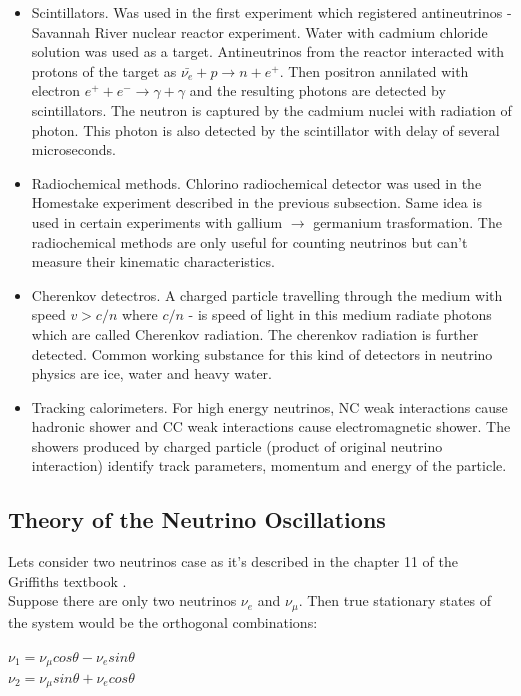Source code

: \begin{itemize}
  \item Scintillators. Was used in the first experiment which registered antineutrinos - Savannah River nuclear reactor experiment. Water with cadmium chloride solution was used as a target. Antineutrinos from the reactor interacted with protons of the target as $\bar{\nu_e}+p \rightarrow n+e^+$. Then positron annilated with electron $e^+ + e^- \rightarrow \gamma + \gamma$ and the resulting photons are detected by scintillators. The neutron is captured by the cadmium nuclei with radiation of photon. This photon is also detected by the scintillator with delay of several microseconds. 
  \item Radiochemical methods. Chlorino radiochemical detector was used in the Homestake experiment described in the previous subsection. Same idea is used in certain experiments with gallium $\rightarrow$ germanium trasformation. The radiochemical methods are only useful for counting neutrinos but can't measure their kinematic characteristics.
  \item Cherenkov detectros. A charged particle travelling through the medium with speed $v>c/n$ where $c/n$ - is speed of light in this medium radiate photons which are called Cherenkov radiation. The cherenkov radiation is further detected. Common working substance for this kind of detectors in neutrino physics are ice, water and heavy water.
  \item Tracking calorimeters. For high energy neutrinos, NC weak interactions cause hadronic shower and CC weak interactions cause electromagnetic shower. The showers produced by charged particle (product of original neutrino interaction) identify track parameters, momentum and energy of the particle.
\end{itemize}


\subsection{Theory of the Neutrino Oscillations}
Lets consider two neutrinos case as it's described in the chapter 11 of the Griffiths textbook \cite{ref_Griffiths}.\\
Suppose there are only two neutrinos $\nu_e$ and $\nu_{\mu}$. Then true stationary states of the system would be the orthogonal combinations:\\

\begin{center}
$\nu_1=\nu_{\mu}cos\theta-\nu_esin\theta$\\
$\nu_2=\nu_{\mu}sin\theta+\nu_ecos\theta$\\
\end{center}

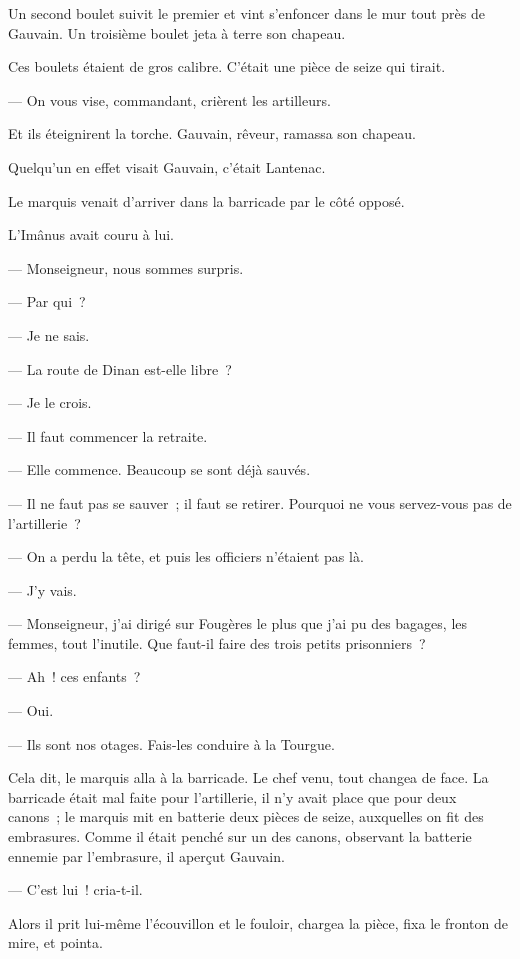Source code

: \documentclass[french,twoside]{book} %
\begin{document}
Un second boulet suivit le premier et vint s’enfoncer dans le mur tout près de Gauvain. Un troisième boulet jeta à terre son chapeau.\par
Ces boulets étaient de gros calibre. C’était une pièce de seize qui tirait.\par
— On vous vise, commandant, crièrent les artilleurs.\par
Et ils éteignirent la torche. Gauvain, rêveur, ramassa son chapeau.\par
Quelqu’un en effet visait Gauvain, c’était Lantenac.\par
Le marquis venait d’arriver dans la barricade par le côté opposé.\par
L’Imânus avait couru à lui.\par
 — Monseigneur, nous sommes surpris.\par
— Par qui ?\par
— Je ne sais.\par
— La route de Dinan est-elle libre ?\par
— Je le crois.\par
— Il faut commencer la retraite.\par
— Elle commence. Beaucoup se sont déjà sauvés.\par
— Il ne faut pas se sauver ; il faut se retirer. Pourquoi ne vous servez-vous pas de l’artillerie ?\par
— On a perdu la tête, et puis les officiers n’étaient pas là.\par
— J’y vais.\par
— Monseigneur, j’ai dirigé sur Fougères le plus que j’ai pu des bagages, les femmes, tout l’inutile. Que faut-il faire des trois petits prisonniers ?\par
— Ah ! ces enfants ?\par
— Oui.\par
— Ils sont nos otages. Fais-les conduire à la Tourgue.\par
Cela dit, le marquis alla à la barricade. Le chef venu, tout changea de face. La barricade était mal faite pour l’artillerie, il n’y avait place que pour deux canons ; le marquis mit en batterie deux pièces de seize, auxquelles on fit des embrasures. Comme il était penché sur un des canons, observant la batterie ennemie par l’embrasure, il aperçut Gauvain.\par
— C’est lui ! cria-t-il.\par
Alors il prit lui-même l’écouvillon et le fouloir, chargea la pièce, fixa le fronton de mire, et pointa.\par
\end{document}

TASK OBJECTIVE
All of the material above should be copied exactly, minus the pictures.

EXERCISE OUTPUT
Source code

: \begin{itemize}
  \item Scintillators. Was used in the first experiment which registered antineutrinos - Savannah River nuclear reactor experiment. Water with cadmium chloride solution was used as a target. Antineutrinos from the reactor interacted with protons of the target as $\bar{\nu_e}+p \rightarrow n+e^+$. Then positron annilated with electron $e^+ + e^- \rightarrow \gamma + \gamma$ and the resulting photons are detected by scintillators. The neutron is captured by the cadmium nuclei with radiation of photon. This photon is also detected by the scintillator with delay of several microseconds. 
  \item Radiochemical methods. Chlorino radiochemical detector was used in the Homestake experiment described in the previous subsection. Same idea is used in certain experiments with gallium $\rightarrow$ germanium trasformation. The radiochemical methods are only useful for counting neutrinos but can't measure their kinematic characteristics.
  \item Cherenkov detectros. A charged particle travelling through the medium with speed $v>c/n$ where $c/n$ - is speed of light in this medium radiate photons which are called Cherenkov radiation. The cherenkov radiation is further detected. Common working substance for this kind of detectors in neutrino physics are ice, water and heavy water.
  \item Tracking calorimeters. For high energy neutrinos, NC weak interactions cause hadronic shower and CC weak interactions cause electromagnetic shower. The showers produced by charged particle (product of original neutrino interaction) identify track parameters, momentum and energy of the particle.
\end{itemize}


\subsection{Theory of the Neutrino Oscillations}
Lets consider two neutrinos case as it's described in the chapter 11 of the Griffiths textbook \cite{ref_Griffiths}.\\
Suppose there are only two neutrinos $\nu_e$ and $\nu_{\mu}$. Then true stationary states of the system would be the orthogonal combinations:\\

\begin{center}
$\nu_1=\nu_{\mu}cos\theta-\nu_esin\theta$\\
$\nu_2=\nu_{\mu}sin\theta+\nu_ecos\theta$\\
\end{center}

Source code

: \documentclass[french,twoside]{book} %
\begin{document}
Un second boulet suivit le premier et vint s’enfoncer dans le mur tout près de Gauvain. Un troisième boulet jeta à terre son chapeau.\par
Ces boulets étaient de gros calibre. C’était une pièce de seize qui tirait.\par
— On vous vise, commandant, crièrent les artilleurs.\par
Et ils éteignirent la torche. Gauvain, rêveur, ramassa son chapeau.\par
Quelqu’un en effet visait Gauvain, c’était Lantenac.\par
Le marquis venait d’arriver dans la barricade par le côté opposé.\par
L’Imânus avait couru à lui.\par
 — Monseigneur, nous sommes surpris.\par
— Par qui ?\par
— Je ne sais.\par
— La route de Dinan est-elle libre ?\par
— Je le crois.\par
— Il faut commencer la retraite.\par
— Elle commence. Beaucoup se sont déjà sauvés.\par
— Il ne faut pas se sauver ; il faut se retirer. Pourquoi ne vous servez-vous pas de l’artillerie ?\par
— On a perdu la tête, et puis les officiers n’étaient pas là.\par
— J’y vais.\par
— Monseigneur, j’ai dirigé sur Fougères le plus que j’ai pu des bagages, les femmes, tout l’inutile. Que faut-il faire des trois petits prisonniers ?\par
— Ah ! ces enfants ?\par
— Oui.\par
— Ils sont nos otages. Fais-les conduire à la Tourgue.\par
Cela dit, le marquis alla à la barricade. Le chef venu, tout changea de face. La barricade était mal faite pour l’artillerie, il n’y avait place que pour deux canons ; le marquis mit en batterie deux pièces de seize, auxquelles on fit des embrasures. Comme il était penché sur un des canons, observant la batterie ennemie par l’embrasure, il aperçut Gauvain.\par
— C’est lui ! cria-t-il.\par
Alors il prit lui-même l’écouvillon et le fouloir, chargea la pièce, fixa le fronton de mire, et pointa.\par
\end{document}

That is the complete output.